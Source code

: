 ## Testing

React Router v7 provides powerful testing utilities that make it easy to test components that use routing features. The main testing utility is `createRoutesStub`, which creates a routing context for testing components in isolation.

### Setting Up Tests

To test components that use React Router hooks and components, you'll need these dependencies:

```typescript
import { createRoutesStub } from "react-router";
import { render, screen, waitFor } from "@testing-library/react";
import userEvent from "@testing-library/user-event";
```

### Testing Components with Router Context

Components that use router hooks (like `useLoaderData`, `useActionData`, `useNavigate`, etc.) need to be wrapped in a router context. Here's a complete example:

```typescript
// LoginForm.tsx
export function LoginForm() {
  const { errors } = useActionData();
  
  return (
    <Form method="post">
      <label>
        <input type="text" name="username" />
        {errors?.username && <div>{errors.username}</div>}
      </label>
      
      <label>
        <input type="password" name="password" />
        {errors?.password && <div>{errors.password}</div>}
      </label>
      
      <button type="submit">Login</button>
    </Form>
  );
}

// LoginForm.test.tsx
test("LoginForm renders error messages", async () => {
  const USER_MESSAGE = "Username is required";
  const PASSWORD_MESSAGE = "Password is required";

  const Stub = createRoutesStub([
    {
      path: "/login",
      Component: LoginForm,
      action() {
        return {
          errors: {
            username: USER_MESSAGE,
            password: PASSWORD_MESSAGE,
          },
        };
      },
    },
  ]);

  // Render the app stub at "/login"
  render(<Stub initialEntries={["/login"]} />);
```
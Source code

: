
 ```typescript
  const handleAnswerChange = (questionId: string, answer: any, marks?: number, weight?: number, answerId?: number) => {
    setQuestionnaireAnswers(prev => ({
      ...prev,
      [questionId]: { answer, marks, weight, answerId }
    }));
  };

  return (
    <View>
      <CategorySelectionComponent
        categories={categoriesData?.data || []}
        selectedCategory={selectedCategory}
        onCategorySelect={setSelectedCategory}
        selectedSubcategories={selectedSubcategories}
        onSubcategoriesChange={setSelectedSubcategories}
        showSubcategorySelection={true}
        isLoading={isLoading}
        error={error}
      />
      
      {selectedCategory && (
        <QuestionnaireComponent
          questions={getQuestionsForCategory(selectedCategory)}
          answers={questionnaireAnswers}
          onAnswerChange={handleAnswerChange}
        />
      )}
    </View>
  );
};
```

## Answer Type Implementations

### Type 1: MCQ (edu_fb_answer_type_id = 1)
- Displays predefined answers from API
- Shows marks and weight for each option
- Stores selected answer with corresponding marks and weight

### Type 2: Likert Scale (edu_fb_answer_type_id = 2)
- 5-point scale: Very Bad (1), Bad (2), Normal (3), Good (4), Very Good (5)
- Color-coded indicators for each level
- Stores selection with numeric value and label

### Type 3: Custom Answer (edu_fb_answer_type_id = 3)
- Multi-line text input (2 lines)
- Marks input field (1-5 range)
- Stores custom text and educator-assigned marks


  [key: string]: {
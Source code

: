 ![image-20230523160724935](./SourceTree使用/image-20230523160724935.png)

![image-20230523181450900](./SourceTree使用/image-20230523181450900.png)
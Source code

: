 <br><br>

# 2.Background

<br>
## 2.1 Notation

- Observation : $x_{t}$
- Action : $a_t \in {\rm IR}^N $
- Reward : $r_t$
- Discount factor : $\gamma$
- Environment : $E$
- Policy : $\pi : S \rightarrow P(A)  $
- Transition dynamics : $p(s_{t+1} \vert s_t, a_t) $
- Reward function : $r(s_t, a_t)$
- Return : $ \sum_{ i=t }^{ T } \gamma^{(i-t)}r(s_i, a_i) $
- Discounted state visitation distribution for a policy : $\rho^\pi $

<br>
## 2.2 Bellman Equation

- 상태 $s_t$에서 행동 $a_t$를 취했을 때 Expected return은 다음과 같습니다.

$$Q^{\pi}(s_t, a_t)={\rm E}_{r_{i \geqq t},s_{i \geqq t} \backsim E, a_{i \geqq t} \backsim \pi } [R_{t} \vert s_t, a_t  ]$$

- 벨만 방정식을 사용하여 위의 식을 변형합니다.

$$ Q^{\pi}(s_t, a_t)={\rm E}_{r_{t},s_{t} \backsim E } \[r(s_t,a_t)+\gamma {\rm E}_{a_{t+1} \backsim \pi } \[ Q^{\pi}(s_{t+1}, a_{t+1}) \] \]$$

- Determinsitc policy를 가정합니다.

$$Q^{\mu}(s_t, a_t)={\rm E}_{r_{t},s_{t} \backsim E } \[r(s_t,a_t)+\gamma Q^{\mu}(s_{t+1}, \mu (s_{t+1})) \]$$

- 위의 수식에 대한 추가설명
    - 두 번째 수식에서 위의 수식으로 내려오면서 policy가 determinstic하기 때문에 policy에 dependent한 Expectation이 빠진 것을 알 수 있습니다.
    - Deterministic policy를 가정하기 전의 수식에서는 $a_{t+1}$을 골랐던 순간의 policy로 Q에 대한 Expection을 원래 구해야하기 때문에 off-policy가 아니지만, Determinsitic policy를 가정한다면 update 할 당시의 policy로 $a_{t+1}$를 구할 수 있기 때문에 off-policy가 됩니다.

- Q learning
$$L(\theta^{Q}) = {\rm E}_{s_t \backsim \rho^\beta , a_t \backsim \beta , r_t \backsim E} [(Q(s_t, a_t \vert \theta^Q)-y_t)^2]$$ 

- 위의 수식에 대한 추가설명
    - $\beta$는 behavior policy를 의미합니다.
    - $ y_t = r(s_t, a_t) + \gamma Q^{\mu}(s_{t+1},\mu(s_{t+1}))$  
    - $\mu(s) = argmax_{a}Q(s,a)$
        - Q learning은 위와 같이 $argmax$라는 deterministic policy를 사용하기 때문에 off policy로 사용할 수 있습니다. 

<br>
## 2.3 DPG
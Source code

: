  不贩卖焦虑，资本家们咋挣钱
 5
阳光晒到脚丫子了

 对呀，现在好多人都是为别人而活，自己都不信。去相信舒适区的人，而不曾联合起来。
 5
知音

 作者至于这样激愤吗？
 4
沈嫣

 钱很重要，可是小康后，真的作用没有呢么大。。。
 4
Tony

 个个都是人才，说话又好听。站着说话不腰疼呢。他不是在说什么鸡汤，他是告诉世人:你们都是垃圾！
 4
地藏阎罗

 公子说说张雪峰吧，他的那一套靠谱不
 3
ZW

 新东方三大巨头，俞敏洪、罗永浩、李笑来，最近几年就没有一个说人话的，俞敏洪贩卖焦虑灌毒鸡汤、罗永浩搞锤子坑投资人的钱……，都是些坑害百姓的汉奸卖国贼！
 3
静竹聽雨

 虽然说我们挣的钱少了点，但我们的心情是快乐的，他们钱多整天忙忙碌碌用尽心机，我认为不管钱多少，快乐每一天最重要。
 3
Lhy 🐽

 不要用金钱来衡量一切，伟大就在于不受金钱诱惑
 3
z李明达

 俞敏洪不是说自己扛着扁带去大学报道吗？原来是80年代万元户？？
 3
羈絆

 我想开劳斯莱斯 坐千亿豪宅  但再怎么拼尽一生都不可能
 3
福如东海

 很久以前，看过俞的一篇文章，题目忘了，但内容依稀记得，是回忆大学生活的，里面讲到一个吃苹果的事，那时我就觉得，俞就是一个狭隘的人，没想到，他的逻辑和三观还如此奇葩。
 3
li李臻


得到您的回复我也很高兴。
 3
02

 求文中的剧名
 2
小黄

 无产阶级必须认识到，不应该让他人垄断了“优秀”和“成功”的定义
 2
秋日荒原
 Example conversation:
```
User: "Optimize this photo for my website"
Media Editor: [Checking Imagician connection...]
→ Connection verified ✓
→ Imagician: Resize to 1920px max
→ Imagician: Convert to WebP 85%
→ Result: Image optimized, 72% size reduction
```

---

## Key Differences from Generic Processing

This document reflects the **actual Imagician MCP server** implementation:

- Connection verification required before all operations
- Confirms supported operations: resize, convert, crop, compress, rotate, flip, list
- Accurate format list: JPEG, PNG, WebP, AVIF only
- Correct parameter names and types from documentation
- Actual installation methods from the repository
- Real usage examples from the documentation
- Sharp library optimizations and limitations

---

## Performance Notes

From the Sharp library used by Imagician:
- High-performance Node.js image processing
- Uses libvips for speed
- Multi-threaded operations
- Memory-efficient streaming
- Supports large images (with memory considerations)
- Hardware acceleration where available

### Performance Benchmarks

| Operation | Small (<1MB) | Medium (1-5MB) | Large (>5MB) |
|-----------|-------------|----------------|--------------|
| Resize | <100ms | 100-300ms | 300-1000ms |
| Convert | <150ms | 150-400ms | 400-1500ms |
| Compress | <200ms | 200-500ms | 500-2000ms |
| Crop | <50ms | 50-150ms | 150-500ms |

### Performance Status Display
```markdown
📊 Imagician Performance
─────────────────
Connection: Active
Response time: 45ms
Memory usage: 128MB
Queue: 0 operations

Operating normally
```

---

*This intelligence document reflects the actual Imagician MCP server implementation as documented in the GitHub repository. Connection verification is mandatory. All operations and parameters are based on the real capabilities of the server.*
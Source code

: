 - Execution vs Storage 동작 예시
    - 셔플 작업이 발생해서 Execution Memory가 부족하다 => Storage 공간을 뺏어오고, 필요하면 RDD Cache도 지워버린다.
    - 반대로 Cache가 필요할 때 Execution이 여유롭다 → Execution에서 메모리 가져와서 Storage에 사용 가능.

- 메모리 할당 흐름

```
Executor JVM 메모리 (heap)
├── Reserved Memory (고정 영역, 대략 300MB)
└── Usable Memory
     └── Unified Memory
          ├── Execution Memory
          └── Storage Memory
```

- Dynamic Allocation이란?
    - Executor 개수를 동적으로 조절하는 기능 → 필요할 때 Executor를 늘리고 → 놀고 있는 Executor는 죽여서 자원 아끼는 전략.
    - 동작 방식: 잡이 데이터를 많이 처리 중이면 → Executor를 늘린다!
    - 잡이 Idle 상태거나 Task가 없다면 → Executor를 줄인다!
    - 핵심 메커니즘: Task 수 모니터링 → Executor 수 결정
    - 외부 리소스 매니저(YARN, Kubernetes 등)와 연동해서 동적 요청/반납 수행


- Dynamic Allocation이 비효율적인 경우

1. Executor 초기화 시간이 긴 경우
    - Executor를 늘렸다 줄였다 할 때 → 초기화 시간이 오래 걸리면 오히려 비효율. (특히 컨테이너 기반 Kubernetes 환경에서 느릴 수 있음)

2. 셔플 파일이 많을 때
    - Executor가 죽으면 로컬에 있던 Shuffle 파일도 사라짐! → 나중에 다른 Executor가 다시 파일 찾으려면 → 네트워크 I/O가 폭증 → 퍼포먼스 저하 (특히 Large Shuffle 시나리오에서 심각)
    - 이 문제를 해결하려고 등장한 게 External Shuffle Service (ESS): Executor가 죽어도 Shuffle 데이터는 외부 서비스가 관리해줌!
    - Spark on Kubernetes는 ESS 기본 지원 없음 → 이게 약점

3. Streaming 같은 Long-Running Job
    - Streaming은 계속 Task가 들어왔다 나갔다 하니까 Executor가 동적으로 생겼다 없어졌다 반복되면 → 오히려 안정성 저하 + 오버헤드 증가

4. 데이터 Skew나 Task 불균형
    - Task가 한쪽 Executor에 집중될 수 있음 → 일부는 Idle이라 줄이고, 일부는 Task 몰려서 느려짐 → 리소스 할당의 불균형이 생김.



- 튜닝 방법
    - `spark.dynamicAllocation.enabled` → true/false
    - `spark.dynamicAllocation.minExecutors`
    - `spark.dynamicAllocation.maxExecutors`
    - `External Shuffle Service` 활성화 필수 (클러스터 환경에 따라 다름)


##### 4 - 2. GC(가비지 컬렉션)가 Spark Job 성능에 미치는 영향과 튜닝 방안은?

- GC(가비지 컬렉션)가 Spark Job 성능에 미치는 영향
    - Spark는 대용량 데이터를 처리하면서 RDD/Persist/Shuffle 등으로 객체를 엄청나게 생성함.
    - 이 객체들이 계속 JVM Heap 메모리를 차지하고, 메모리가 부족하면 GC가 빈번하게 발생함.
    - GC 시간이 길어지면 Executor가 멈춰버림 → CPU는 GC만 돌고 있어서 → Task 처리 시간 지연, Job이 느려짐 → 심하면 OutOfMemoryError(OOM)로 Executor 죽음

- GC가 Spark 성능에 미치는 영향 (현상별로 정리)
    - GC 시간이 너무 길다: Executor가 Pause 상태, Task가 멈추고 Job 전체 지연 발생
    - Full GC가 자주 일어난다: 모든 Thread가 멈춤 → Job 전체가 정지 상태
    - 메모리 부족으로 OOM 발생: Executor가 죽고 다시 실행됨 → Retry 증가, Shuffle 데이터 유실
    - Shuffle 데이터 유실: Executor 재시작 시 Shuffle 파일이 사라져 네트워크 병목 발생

-*-

» TASK OBJECTIVE: Copy out each line of the records where the word "Shuffle" appears.

» RESULT OF THIS TASK:
    - Executor가 죽으면 로컬에 있던 Shuffle 파일도 사라짐! → 나중에 다른 Executor가 다시 파일 찾으려면 → 네트워크 I/O가 폭증 → 퍼포먼스 저하 (특히 Large Shuffle 시나리오에서 심각)
    - 이 문제를 해결하려고 등장한 게 External Shuffle Service (ESS): Executor가 죽어도 Shuffle 데이터는 외부 서비스가 관리해줌!
    - `External Shuffle Service` 활성화 필수 (클러스터 환경에 따라 다름)
    - Spark는 대용량 데이터를 처리하면서 RDD/Persist/Shuffle 등으로 객체를 엄청나게 생성함.
    - 메모리 부족으로 OOM 발생: Executor가 죽고 다시 실행됨 → Retry 증가, Shuffle 데이터 유실
    - Shuffle 데이터 유실: Executor 재시작 시 Shuffle 파일이 사라져 네트워크 병목 발생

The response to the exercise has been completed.